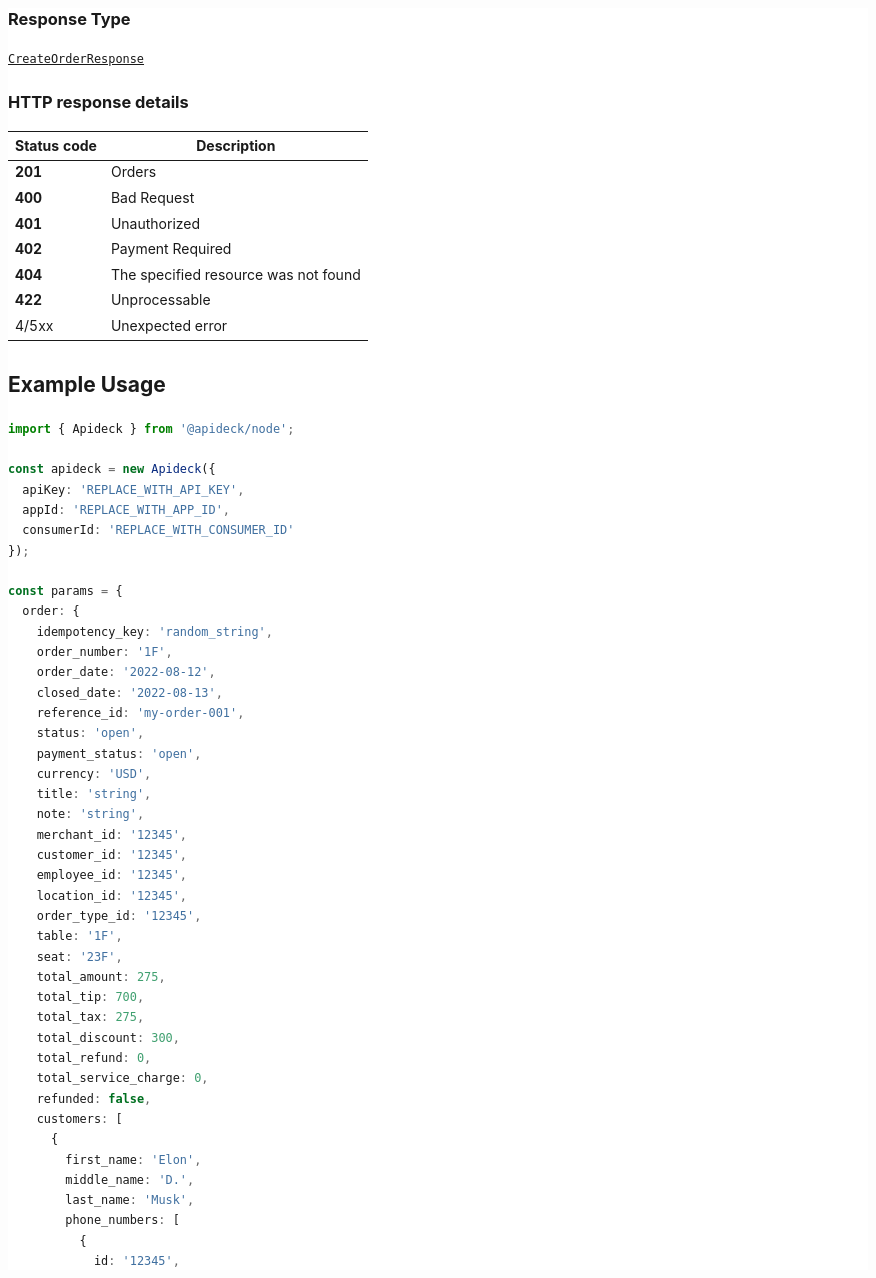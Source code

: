

### Response Type

[`CreateOrderResponse`](../models/CreateOrderResponse.md)



### HTTP response details
| Status code | Description |
|-------------|-------------|
**201** | Orders | 
**400** | Bad Request | 
**401** | Unauthorized | 
**402** | Payment Required | 
**404** | The specified resource was not found | 
**422** | Unprocessable | 
4/5xx | Unexpected error | 


## Example Usage

```typescript
import { Apideck } from '@apideck/node';

const apideck = new Apideck({
  apiKey: 'REPLACE_WITH_API_KEY',
  appId: 'REPLACE_WITH_APP_ID',
  consumerId: 'REPLACE_WITH_CONSUMER_ID'
});

const params = {
  order: {
    idempotency_key: 'random_string',
    order_number: '1F',
    order_date: '2022-08-12',
    closed_date: '2022-08-13',
    reference_id: 'my-order-001',
    status: 'open',
    payment_status: 'open',
    currency: 'USD',
    title: 'string',
    note: 'string',
    merchant_id: '12345',
    customer_id: '12345',
    employee_id: '12345',
    location_id: '12345',
    order_type_id: '12345',
    table: '1F',
    seat: '23F',
    total_amount: 275,
    total_tip: 700,
    total_tax: 275,
    total_discount: 300,
    total_refund: 0,
    total_service_charge: 0,
    refunded: false,
    customers: [
      {
        first_name: 'Elon',
        middle_name: 'D.',
        last_name: 'Musk',
        phone_numbers: [
          {
            id: '12345',
```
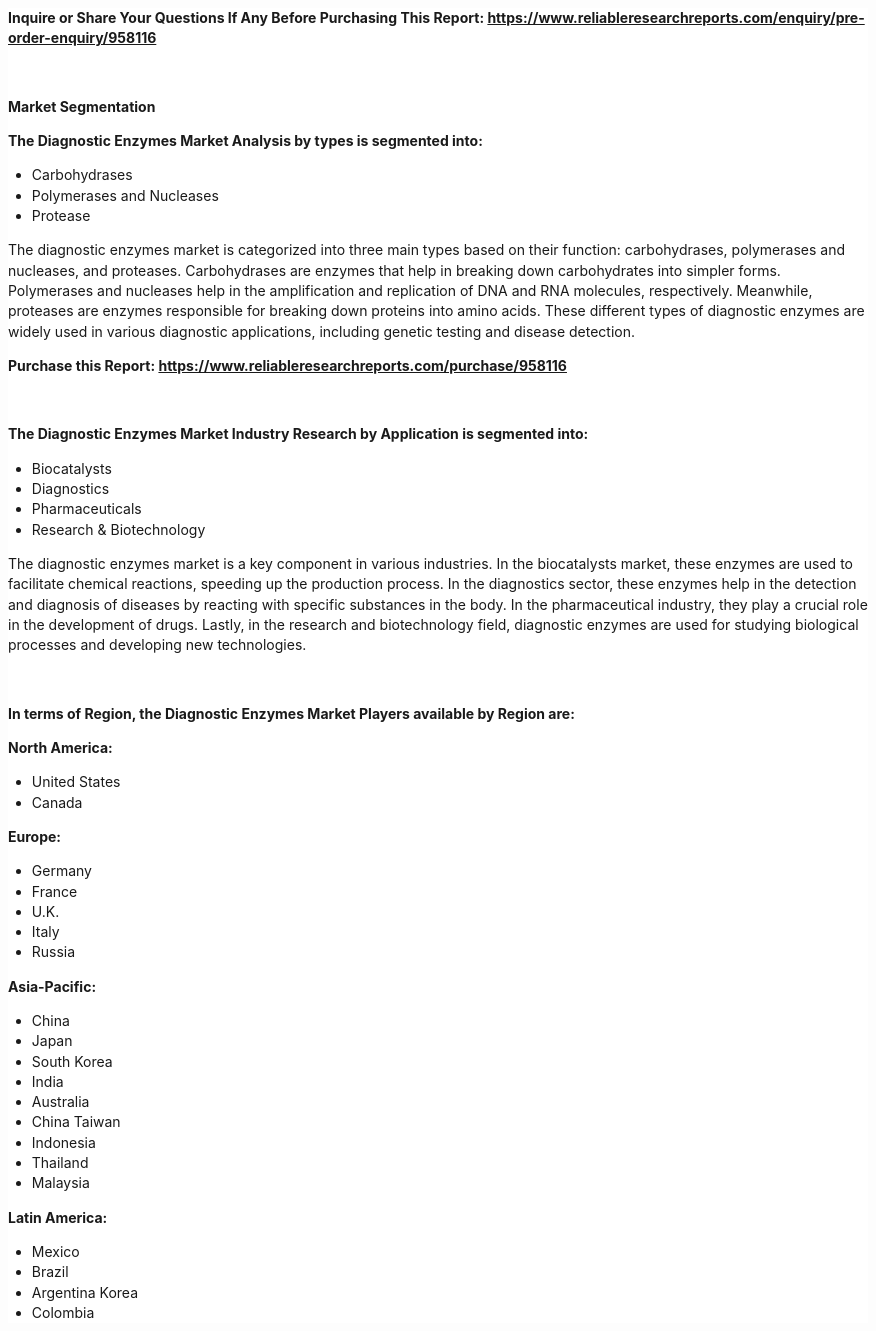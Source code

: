 <p><strong>Inquire or Share Your Questions If Any Before Purchasing This Report: <a href="https://www.reliableresearchreports.com/enquiry/pre-order-enquiry/958116">https://www.reliableresearchreports.com/enquiry/pre-order-enquiry/958116</a></strong></p>
<p>&nbsp;</p>
<p><strong>Market Segmentation</strong></p>
<p><strong>The Diagnostic Enzymes Market Analysis by types is segmented into:</strong></p>
<p><ul><li>Carbohydrases</li><li>Polymerases and Nucleases</li><li>Protease</li></ul></p>
<p><p>The diagnostic enzymes market is categorized into three main types based on their function: carbohydrases, polymerases and nucleases, and proteases. Carbohydrases are enzymes that help in breaking down carbohydrates into simpler forms. Polymerases and nucleases help in the amplification and replication of DNA and RNA molecules, respectively. Meanwhile, proteases are enzymes responsible for breaking down proteins into amino acids. These different types of diagnostic enzymes are widely used in various diagnostic applications, including genetic testing and disease detection.</p></p>
<p><strong>Purchase this Report:&nbsp;<a href="https://www.reliableresearchreports.com/purchase/958116">https://www.reliableresearchreports.com/purchase/958116</a></strong></p>
<p>&nbsp;</p>
<p><strong>The Diagnostic Enzymes Market Industry Research by Application is segmented into:</strong></p>
<p><ul><li>Biocatalysts</li><li>Diagnostics</li><li>Pharmaceuticals</li><li>Research & Biotechnology</li></ul></p>
<p><p>The diagnostic enzymes market is a key component in various industries. In the biocatalysts market, these enzymes are used to facilitate chemical reactions, speeding up the production process. In the diagnostics sector, these enzymes help in the detection and diagnosis of diseases by reacting with specific substances in the body. In the pharmaceutical industry, they play a crucial role in the development of drugs. Lastly, in the research and biotechnology field, diagnostic enzymes are used for studying biological processes and developing new technologies.</p></p>
<p>&nbsp;</p>
<p><strong>In terms of Region, the Diagnostic Enzymes Market Players available by Region are:</strong></p>
<p>
    <p> <strong> North America: </strong>
        <ul>
            <li>United States</li>
            <li>Canada</li>
        </ul>
        </p> 
    <p> <strong> Europe: </strong>
        <ul>
            <li>Germany</li>
            <li>France</li>
            <li>U.K.</li>
            <li>Italy</li>
            <li>Russia</li>
        </ul>
        </p> 
    <p> <strong> Asia-Pacific: </strong>
        <ul>
            <li>China</li>
            <li>Japan</li>
            <li>South Korea</li>
            <li>India</li>
            <li>Australia</li>
            <li>China Taiwan</li>
            <li>Indonesia</li>
            <li>Thailand</li>
            <li>Malaysia</li>
        </ul>
        </p> 
    <p> <strong> Latin America: </strong>
        <ul>
            <li>Mexico</li>
            <li>Brazil</li>
            <li>Argentina Korea</li>
            <li>Colombia</li>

■ ■ ■

**YOUR GOAL**
When a line of the records has the word "apideck", pick it out and copy it.

**EXPECTED ANSWER**
import { Apideck } from '@apideck/node';
const apideck = new Apideck({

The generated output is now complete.